## [Work task]
Go through the records and extract every line with the word "NodePort".

◇ ◇ ◇

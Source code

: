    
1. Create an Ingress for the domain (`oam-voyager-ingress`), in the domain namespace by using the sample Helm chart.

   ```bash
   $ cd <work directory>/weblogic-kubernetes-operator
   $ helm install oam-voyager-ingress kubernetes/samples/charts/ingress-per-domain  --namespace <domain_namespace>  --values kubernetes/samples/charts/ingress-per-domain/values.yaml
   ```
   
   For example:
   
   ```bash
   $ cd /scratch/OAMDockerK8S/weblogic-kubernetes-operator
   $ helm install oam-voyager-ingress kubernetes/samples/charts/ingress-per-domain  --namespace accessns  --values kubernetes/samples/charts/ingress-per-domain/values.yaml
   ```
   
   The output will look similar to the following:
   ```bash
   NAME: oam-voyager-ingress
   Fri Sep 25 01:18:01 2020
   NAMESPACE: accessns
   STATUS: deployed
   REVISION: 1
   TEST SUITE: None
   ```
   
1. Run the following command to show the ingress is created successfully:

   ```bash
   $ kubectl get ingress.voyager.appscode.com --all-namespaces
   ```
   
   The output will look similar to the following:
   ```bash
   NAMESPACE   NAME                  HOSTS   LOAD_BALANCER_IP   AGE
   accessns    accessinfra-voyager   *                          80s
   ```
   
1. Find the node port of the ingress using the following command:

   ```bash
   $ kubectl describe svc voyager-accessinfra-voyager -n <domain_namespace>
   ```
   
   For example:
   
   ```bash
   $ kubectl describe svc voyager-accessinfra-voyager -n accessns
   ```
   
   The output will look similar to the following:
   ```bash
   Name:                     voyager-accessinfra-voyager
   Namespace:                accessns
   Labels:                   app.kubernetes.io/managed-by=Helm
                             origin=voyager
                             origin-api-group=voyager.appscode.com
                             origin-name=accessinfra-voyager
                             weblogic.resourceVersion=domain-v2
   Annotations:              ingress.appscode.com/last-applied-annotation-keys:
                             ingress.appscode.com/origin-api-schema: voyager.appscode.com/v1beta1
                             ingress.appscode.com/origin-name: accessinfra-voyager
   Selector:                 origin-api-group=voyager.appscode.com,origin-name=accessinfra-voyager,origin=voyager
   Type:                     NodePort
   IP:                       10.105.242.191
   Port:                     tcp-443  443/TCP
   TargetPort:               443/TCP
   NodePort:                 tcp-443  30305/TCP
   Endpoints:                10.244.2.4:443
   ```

◇ ◇ ◇

## [Output]
   Type:                     NodePort
   NodePort:                 tcp-443  30305/TCP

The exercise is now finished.